Project sustainability TCP is still in the process of becoming self-sustainable. TCP’s sustainability plan includes turtle watch nature tourism program, expansion of day-time tourism, improvements for local products and services, fee-paying volunteers, diversification of community livelihoods, merchandise of community products using fair trade concept, building partnerships, showcasing and marketing of the CBECA, marketing research facilities and opportunities, fundraising through media (e.g., BBC’s Saving Planet EarthdSea Turtles documentary has covered the project cost for 2 years), further strengthening of community capacities in project administration skills, and also by maintaining the spirit of volunteerism. The recognition of the Rekawa communitybased ecosystem conservation approach allows other interested parties to study this CBECA concept and replicate the model in other parts of the world as appropriate. TCP’s Turtle Night Watch, the nature tourism program in Rekawa which involves ex-turtle egg poachers as turtle nest protectors and tour guides has won several global awards in the appreciation of services provided to the community, environment, economy, culture and, to the visiting tourists. In 1998, TCP received the “highly commended” award from British Airways “Tourism for Tomorrow.” In 2008, World Travel and Tourism Council (WTTC) named TCP a finalist for their “Conservation Award.” In addition, TCP received another “highly commended” award from the Virgin Holidays Responsible Tourism in 2008. Further, the Ministry of Environment and Natural Resources awarded TCP the “Green Employment award” in the year 2009.

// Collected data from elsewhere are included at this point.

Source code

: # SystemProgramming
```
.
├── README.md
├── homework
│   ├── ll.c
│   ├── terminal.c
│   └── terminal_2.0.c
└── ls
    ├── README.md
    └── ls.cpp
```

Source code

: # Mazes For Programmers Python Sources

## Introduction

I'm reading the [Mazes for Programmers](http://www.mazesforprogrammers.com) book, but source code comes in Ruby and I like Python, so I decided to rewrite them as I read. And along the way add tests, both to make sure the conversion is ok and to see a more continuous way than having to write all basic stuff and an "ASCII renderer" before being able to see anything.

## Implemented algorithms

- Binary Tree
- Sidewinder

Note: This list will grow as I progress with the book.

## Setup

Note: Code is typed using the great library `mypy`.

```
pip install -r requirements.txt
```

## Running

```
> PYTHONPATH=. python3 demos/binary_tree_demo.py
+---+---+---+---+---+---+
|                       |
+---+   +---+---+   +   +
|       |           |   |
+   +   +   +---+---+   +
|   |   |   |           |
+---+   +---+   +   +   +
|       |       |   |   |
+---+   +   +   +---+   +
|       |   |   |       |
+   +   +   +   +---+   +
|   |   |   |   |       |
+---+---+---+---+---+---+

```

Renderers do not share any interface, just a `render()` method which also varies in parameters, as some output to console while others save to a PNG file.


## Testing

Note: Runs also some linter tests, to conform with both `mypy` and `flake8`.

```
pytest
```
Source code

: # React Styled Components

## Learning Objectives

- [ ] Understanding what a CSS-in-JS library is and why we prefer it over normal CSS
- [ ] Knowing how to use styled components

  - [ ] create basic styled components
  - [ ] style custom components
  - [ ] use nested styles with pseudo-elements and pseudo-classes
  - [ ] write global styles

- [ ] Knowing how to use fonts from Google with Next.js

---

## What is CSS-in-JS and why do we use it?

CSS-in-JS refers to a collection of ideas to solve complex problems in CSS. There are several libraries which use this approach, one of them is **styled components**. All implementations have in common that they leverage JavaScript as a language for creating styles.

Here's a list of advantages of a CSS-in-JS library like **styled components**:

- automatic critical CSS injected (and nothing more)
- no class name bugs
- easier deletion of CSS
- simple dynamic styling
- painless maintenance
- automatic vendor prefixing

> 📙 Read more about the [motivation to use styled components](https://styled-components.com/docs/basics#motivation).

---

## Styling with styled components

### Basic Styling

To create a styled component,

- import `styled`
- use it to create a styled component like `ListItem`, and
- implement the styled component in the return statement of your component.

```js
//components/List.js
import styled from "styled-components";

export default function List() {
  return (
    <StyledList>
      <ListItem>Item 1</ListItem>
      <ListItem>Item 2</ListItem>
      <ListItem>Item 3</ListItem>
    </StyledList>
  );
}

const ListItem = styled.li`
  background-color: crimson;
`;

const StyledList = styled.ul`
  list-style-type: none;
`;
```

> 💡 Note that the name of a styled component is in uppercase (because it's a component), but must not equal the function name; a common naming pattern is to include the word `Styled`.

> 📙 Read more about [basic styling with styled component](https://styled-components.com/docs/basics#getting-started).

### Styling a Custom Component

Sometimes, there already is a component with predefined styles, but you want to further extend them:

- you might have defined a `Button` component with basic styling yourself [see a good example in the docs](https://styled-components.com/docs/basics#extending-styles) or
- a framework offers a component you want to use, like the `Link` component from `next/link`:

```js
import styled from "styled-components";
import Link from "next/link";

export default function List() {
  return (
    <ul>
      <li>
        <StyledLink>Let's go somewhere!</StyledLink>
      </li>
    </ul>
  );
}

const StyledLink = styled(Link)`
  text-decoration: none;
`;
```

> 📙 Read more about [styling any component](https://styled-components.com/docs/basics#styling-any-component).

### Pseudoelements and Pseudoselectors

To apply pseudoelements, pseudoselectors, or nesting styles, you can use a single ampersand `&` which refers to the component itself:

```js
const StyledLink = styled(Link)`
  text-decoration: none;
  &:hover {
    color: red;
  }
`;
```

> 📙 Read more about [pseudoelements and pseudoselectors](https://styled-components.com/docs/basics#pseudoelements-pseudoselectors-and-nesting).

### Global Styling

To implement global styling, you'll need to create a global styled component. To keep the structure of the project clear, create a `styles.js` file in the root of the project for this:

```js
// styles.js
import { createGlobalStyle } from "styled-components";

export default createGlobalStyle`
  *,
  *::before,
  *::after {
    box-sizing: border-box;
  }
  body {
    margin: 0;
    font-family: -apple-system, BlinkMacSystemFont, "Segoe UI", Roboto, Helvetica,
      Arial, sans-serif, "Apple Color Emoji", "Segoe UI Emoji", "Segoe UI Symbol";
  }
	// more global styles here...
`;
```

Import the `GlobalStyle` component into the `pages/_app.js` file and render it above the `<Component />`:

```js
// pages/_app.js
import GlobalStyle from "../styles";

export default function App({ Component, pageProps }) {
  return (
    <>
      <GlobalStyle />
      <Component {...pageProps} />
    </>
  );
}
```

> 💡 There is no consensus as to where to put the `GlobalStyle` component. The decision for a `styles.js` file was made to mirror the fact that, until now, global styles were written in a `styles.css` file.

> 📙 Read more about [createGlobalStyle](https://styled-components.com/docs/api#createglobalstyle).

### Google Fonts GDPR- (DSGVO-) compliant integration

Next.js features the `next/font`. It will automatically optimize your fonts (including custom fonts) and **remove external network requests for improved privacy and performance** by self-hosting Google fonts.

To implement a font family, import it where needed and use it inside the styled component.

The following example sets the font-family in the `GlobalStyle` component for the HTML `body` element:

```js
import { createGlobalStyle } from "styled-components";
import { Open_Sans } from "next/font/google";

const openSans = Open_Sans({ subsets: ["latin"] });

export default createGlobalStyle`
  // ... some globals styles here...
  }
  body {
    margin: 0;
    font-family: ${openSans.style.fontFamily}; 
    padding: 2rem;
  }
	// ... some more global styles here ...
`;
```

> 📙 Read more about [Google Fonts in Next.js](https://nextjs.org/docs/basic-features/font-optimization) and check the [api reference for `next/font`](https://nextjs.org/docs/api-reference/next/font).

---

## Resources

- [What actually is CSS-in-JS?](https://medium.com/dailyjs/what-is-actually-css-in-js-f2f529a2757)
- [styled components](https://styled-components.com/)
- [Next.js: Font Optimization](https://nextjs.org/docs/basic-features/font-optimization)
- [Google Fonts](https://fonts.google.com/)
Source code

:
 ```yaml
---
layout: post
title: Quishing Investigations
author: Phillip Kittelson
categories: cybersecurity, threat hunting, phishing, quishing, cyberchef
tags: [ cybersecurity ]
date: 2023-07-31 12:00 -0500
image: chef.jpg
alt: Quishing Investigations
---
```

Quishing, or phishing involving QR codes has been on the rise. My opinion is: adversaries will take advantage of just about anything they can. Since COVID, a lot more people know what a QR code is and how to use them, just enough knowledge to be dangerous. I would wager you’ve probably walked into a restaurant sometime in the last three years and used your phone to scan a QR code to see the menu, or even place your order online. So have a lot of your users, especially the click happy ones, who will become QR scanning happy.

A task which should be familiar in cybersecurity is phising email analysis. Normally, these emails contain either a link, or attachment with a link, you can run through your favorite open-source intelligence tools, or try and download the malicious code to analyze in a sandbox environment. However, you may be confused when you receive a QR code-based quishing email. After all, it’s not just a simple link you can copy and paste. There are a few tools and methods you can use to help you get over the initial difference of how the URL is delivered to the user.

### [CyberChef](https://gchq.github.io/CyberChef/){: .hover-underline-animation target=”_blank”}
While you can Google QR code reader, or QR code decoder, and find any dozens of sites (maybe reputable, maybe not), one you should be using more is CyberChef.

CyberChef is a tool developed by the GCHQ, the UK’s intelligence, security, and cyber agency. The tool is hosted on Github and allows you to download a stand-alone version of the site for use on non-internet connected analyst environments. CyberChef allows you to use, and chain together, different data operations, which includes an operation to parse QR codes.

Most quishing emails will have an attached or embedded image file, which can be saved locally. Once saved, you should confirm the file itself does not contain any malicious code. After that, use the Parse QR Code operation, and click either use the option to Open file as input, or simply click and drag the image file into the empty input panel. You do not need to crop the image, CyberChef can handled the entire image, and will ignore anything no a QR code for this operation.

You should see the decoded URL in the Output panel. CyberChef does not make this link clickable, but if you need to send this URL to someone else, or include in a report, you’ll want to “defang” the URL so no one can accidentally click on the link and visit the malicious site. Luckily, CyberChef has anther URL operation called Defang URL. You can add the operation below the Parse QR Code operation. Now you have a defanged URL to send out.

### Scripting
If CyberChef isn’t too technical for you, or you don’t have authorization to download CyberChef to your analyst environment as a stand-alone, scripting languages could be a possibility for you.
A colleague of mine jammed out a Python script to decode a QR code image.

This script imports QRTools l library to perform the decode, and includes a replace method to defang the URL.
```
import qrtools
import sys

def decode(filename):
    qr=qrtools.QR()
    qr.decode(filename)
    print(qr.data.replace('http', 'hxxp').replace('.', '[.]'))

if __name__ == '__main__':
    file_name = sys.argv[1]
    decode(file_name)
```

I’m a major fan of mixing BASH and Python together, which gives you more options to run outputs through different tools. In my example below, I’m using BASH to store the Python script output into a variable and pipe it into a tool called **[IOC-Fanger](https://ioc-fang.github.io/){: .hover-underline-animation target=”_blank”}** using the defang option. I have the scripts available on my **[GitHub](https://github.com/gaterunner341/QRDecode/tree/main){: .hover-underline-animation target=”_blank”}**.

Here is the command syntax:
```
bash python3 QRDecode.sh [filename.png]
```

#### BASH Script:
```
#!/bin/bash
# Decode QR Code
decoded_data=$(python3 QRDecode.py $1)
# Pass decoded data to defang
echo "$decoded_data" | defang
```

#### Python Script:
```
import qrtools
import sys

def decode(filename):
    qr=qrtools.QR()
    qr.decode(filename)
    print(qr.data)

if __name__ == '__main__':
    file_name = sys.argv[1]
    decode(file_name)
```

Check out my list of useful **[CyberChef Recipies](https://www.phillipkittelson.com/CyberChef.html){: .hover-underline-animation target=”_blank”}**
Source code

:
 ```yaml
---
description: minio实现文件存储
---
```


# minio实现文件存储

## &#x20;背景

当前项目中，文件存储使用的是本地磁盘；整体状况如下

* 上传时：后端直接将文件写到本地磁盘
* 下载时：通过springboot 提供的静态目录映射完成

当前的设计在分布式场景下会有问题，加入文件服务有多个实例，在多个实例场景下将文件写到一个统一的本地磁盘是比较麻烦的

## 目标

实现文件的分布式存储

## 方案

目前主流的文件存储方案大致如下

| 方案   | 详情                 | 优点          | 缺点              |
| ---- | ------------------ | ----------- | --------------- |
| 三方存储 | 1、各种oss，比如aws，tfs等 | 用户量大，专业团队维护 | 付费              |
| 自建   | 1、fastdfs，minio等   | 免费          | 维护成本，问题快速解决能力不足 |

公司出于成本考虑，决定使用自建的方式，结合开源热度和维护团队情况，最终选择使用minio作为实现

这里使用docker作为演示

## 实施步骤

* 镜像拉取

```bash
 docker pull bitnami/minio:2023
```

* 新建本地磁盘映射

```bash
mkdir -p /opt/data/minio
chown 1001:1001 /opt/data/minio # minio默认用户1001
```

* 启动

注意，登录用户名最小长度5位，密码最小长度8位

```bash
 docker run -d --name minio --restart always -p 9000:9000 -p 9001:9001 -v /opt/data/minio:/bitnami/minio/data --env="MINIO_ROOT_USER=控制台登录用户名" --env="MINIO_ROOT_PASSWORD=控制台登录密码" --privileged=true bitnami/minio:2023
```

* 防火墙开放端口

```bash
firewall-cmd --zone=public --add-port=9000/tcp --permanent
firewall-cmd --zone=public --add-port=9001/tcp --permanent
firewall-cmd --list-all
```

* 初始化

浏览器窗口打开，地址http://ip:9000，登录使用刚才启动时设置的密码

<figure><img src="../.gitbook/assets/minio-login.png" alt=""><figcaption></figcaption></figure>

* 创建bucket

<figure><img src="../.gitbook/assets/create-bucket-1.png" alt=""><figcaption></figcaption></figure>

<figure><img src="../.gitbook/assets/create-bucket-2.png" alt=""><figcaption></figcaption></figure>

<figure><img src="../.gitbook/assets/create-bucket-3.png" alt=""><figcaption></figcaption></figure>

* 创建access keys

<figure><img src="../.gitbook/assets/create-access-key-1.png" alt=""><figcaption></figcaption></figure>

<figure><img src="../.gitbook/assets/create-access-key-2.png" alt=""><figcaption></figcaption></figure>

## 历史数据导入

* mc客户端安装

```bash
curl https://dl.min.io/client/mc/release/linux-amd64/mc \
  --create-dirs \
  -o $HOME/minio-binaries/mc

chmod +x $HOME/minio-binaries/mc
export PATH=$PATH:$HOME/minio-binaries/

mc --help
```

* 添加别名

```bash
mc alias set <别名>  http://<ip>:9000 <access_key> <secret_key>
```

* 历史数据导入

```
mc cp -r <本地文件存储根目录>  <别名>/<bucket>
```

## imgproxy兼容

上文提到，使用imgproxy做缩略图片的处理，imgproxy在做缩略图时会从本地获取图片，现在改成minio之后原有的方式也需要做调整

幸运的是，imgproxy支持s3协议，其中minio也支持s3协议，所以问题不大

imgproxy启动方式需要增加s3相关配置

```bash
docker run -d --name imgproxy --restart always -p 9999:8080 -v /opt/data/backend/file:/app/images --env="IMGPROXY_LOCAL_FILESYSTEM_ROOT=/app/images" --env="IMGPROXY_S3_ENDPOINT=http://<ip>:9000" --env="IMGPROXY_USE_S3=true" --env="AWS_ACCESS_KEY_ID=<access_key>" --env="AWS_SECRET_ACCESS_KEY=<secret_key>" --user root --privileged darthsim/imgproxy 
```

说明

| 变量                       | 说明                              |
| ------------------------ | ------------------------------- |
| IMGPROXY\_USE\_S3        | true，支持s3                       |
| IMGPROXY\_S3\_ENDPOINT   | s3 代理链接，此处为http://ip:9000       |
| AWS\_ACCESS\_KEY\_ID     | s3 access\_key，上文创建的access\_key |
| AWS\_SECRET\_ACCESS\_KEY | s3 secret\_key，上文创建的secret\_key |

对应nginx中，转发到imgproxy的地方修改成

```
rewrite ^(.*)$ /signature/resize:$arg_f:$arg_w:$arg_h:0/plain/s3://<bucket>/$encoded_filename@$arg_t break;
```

Conclusion The community-based ecosystem conservation approach concept is well worth of recognition as the existing conservation approaches in Sri Lanka heavily rely on law enforcement and not on the participatory approach for conservation. In addition, the existing emphasis on a single species conservation approach was changed in Rekawa to a wide scope ecosystem conservation approach understanding of the wide-angle picture rather than looking at a part of the problem. Use of sea turtles as a flagship species enables TCP to generate income through ecotourism that plays a vital role in project maintenance as Kruger [14] suggests that ecotourism projects with no flagship species are rarely classified as sustainable. Multidisciplinary components embedded in the CBECA provide the opportunity for all the stakeholders to act together and to share benefits from the nature tourism. Although Waylen et al. [15] attempted to describe nature tourism as a tool only suitable for awareness and attitude change, but not to change conservation behaviors, the Rekawa case study showcases that nature tourism can positively affect the behavior as well.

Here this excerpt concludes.